Source data -
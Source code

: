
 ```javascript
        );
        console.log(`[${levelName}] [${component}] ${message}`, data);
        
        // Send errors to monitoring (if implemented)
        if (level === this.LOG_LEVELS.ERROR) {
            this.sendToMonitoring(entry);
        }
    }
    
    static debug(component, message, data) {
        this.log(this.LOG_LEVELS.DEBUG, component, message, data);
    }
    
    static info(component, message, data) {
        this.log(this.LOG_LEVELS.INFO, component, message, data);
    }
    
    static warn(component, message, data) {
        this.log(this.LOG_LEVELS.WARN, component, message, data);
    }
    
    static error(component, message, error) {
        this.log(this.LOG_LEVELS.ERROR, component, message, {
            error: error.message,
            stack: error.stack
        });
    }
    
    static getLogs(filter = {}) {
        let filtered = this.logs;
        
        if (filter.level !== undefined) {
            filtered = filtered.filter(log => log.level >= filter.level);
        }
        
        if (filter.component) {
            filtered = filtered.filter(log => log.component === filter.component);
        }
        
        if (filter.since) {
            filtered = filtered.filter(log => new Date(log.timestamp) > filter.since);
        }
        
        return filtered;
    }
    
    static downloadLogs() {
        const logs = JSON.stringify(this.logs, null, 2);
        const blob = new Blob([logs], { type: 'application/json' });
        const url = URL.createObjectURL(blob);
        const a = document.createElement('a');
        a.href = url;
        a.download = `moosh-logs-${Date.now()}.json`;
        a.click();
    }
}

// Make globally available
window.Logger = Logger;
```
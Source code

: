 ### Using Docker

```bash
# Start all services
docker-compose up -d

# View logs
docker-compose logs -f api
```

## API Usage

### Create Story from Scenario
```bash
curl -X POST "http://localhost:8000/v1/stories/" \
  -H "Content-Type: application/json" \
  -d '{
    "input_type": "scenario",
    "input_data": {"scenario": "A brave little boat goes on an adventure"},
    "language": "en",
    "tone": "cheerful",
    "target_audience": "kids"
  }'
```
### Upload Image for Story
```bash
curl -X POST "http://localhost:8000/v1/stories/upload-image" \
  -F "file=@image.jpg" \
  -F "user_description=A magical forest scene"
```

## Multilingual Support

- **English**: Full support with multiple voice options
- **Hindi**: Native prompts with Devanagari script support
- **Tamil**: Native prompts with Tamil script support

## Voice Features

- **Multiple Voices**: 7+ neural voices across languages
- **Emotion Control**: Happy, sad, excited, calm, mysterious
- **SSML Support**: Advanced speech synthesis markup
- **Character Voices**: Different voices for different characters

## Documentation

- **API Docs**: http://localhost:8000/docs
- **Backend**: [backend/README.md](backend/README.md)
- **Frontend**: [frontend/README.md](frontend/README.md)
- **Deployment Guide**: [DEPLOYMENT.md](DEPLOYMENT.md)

What you will do - Read the entries above, then pull out the lines that include "README".

Response to the exercise -
- **Backend**: [backend/README.md](backend/README.md)
- **Frontend**: [frontend/README.md](frontend/README.md)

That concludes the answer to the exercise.